They say life doesn't come with an instruction manual but if you're Christian, that's not entirely true. The Bible tells you exactly how to think and behave and what happens if you don't abide by those rules. I had never met a devout Christian who wasn't a black and white thinker. A person who didn't believe that there was room for discussion or a gray area when it came to religion. For a while, I thought like that too.
I was raised Catholic, a branch of Christianity, and although my family stopped going to mass while I was still a child, I attended church regularly.
My choice to attend was not my own. It was mandatory for most students who attended religious schools. In my first elementary school, a Baptist institution, all students had to memorize a new Bible passage every day. Anyone who didn't was given detention instead of recess as punishment. The school expected students and faculty to strictly uphold traditional Christian values and beliefs. Shortly after news got out that the staff was still using outdated discipline techniques like hitting kids with behavioral problems, my parents swiftly transferred me to a Catholic elementary school followed by a Catholic high school.
I was never super religious but I prayed, participated during Mass, went to confession, and got anxiety anytime I passed a church and forgot to make the sign of the cross. That changed during my junior year of high school aka rebellious teen years. I was old enough to see the news of the sexual misconduct allegations that plagued the church and the murky history of a particular Pope. Equipped with this information, I was no longer willing to be a blind follower. Especially when I felt the leaders of the church weren't living up to the same standards they held for lay people.
I didn't want to be a Catholic, Baptist or anything else under the umbrella of Christianity. I felt liberated and soon found myself exploring other religions and schools of philosophy until I eventually declared myself an atheist.
When I became an adult that religious freedom caused me to feel utterly lost. I hated to admit it but I missed the church community, the peace reading the Bible gave me, the inspiring sermons, and the overall sense of faith.
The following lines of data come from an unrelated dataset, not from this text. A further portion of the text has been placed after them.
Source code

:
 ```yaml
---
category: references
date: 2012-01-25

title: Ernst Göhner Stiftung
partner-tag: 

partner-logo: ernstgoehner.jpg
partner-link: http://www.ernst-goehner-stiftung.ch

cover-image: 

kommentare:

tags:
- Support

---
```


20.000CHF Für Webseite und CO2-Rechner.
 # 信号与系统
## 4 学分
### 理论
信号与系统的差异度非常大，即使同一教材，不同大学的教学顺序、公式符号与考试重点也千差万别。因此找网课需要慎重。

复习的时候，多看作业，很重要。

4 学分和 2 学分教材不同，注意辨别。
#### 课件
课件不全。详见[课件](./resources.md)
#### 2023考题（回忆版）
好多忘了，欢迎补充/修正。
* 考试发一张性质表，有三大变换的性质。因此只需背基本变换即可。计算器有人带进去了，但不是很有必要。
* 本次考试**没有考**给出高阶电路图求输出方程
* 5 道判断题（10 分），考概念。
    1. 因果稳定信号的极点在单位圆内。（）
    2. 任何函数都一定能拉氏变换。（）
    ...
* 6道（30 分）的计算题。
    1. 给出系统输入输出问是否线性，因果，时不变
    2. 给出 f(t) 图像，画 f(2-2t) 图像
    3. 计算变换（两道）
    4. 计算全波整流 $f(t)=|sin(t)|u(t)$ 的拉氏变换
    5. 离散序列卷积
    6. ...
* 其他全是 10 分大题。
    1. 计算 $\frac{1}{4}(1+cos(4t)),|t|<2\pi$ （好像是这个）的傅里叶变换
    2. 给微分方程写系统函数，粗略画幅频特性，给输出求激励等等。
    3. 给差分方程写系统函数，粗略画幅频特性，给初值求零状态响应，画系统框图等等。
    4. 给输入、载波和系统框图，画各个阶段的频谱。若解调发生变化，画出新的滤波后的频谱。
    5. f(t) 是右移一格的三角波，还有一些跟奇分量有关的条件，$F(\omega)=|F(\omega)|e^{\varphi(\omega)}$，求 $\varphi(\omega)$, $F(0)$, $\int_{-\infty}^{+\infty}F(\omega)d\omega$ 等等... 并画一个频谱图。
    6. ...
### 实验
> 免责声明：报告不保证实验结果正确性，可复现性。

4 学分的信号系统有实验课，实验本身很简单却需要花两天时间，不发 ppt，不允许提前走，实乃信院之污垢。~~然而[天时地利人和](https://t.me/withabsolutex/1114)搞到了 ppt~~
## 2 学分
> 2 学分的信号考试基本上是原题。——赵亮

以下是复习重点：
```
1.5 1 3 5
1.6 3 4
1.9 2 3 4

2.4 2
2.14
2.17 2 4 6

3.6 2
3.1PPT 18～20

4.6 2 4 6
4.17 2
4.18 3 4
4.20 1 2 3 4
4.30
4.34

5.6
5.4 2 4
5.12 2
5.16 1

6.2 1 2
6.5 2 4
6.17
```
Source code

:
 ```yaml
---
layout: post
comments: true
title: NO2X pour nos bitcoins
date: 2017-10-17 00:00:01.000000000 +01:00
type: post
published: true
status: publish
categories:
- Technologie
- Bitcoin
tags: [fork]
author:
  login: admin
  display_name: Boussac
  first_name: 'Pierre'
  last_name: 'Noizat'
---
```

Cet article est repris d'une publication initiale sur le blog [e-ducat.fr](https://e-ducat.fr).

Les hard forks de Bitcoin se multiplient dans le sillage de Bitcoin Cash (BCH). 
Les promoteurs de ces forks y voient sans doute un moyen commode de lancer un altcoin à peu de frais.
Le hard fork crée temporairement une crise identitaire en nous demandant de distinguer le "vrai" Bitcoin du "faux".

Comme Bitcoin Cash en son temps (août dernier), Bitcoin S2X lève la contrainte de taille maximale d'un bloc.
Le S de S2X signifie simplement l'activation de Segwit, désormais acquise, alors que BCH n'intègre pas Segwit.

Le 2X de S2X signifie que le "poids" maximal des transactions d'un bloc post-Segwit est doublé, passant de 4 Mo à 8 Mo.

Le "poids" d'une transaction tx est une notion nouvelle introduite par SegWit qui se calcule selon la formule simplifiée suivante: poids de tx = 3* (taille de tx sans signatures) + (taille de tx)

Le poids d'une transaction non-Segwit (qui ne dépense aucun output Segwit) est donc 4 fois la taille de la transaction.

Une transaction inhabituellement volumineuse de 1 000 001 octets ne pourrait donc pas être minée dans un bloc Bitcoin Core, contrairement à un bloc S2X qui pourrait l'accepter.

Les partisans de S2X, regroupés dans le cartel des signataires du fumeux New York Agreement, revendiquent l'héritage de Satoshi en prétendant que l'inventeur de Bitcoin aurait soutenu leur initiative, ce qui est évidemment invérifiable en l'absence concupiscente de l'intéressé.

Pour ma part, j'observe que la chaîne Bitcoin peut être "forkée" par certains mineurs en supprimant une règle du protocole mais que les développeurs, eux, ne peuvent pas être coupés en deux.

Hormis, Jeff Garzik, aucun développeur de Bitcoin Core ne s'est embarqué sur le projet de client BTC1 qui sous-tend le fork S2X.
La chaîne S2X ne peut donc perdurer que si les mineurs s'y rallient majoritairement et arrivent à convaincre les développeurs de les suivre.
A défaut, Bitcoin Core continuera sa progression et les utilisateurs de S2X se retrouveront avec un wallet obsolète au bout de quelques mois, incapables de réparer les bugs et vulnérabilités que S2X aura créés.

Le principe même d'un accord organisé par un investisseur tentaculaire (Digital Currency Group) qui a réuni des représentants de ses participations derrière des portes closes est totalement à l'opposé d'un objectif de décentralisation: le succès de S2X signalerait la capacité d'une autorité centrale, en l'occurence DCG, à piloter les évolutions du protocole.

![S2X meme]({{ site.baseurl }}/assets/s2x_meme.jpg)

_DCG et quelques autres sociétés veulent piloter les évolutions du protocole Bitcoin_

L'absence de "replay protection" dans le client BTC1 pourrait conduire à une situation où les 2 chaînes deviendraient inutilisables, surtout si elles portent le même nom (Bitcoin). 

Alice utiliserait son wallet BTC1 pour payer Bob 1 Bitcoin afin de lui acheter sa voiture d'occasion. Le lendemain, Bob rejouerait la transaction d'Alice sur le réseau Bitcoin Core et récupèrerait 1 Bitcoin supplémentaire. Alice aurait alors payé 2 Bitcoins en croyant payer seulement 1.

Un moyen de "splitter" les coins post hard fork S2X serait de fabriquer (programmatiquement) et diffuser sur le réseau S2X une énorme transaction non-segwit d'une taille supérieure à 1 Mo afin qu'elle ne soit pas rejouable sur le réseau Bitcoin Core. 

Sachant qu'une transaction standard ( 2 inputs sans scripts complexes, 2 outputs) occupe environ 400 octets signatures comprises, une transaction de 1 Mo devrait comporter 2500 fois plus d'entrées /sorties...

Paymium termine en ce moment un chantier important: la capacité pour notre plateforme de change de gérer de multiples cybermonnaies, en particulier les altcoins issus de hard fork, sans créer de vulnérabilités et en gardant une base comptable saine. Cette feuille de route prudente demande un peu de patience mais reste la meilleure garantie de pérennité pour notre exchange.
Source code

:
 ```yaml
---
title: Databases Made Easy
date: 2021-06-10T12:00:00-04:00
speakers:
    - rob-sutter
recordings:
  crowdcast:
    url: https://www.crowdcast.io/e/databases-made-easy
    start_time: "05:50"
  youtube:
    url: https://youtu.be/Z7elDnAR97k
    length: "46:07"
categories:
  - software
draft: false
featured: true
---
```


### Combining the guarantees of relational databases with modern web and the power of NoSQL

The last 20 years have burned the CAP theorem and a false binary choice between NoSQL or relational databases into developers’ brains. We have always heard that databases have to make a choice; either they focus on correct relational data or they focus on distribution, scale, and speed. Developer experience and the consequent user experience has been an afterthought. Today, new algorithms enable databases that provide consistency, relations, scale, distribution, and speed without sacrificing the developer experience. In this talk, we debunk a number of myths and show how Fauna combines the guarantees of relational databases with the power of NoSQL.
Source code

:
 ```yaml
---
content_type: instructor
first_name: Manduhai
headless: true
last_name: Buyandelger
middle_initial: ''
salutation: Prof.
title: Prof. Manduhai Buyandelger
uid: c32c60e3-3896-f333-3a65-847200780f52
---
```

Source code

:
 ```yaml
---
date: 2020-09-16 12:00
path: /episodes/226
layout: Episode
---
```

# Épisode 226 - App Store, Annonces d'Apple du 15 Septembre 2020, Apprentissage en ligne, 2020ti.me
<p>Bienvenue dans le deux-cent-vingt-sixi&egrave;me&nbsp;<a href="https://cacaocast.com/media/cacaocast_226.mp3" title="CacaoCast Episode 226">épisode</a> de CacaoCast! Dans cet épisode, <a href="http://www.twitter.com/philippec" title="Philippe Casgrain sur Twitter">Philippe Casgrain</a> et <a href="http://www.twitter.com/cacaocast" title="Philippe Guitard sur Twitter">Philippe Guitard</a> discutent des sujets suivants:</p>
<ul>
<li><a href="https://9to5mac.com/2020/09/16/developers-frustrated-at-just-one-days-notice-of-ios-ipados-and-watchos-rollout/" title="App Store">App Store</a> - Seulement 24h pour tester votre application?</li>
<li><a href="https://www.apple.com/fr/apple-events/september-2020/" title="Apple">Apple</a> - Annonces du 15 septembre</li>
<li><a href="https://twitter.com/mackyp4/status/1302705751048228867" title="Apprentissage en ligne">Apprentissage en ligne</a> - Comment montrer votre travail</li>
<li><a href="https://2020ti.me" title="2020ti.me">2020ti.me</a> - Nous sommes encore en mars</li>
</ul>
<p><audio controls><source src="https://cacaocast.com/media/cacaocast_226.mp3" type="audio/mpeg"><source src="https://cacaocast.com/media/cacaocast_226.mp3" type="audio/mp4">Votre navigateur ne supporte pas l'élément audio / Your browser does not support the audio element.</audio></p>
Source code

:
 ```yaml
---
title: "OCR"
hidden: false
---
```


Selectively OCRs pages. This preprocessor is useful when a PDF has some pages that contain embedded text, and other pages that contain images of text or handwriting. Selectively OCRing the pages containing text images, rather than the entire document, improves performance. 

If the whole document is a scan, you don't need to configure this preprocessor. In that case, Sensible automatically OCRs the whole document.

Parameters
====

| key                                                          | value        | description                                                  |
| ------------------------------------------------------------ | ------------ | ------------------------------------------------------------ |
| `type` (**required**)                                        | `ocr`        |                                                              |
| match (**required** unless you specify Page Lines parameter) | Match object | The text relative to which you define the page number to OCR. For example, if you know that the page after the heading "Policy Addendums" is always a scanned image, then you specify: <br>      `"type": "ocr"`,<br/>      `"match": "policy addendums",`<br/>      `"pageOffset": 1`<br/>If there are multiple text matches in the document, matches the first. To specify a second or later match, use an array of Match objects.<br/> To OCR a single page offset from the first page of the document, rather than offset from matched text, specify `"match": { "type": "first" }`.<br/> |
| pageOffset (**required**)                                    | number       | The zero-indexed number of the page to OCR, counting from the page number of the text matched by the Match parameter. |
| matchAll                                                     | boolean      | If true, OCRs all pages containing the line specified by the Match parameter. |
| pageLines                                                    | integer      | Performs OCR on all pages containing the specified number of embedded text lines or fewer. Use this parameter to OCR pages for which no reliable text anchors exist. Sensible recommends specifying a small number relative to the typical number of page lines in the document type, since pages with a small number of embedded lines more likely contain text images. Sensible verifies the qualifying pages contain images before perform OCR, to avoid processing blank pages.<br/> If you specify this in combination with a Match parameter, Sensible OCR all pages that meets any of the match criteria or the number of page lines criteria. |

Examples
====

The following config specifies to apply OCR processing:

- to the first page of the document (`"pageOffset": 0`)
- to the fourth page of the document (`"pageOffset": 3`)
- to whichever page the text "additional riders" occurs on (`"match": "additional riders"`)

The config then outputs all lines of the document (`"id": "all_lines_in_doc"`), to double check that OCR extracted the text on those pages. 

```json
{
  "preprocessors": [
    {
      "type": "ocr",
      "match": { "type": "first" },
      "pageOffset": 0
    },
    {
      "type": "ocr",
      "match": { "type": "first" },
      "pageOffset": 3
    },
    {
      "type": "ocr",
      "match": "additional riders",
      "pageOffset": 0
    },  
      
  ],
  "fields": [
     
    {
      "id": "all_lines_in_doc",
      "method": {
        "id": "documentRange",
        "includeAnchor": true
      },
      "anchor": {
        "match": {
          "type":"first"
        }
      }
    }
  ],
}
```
Around this period, my family had found their way back to a non-denominational church that was more liberal compared to what we had been used to. I gave it a chance but was turned off. I noticed that much like my previous sect, this group wasn't without flaws. There were disagreements between the leadership team and the churchgoers that reminded me why I left in the first place. It was and still is a lovely community with great people but my bias skewed my judgment.
It wasn't until I saw a tweet from a writer whose work I admired, that I finally realized where I went wrong:
Why would I ever manifest publicly? I am a MUSLIM, I make dua. Why do so many people invite evil eye into their liv… https://t.co/hsQ9wdDMHQ— Najma Sharif (@Najma Sharif)1577672617.0
Najma Sharif, a talented writer, is an outspoken and proud Black Muslim women. Her ability to critique things like the antiquated views on gender roles in religion while still maintaining unwavering faith inspired me to reconsider my hang ups with Catholicism and organized religion.
It may sound silly but those tweets helped me rebuild my own personal relationship with God while I worked through my issues with Catholic leaders and parishioners. Instead of equating the leaders and parishioners with the religion and even God itself, I'm reintroducing myself to my religion and examining it with an open mind.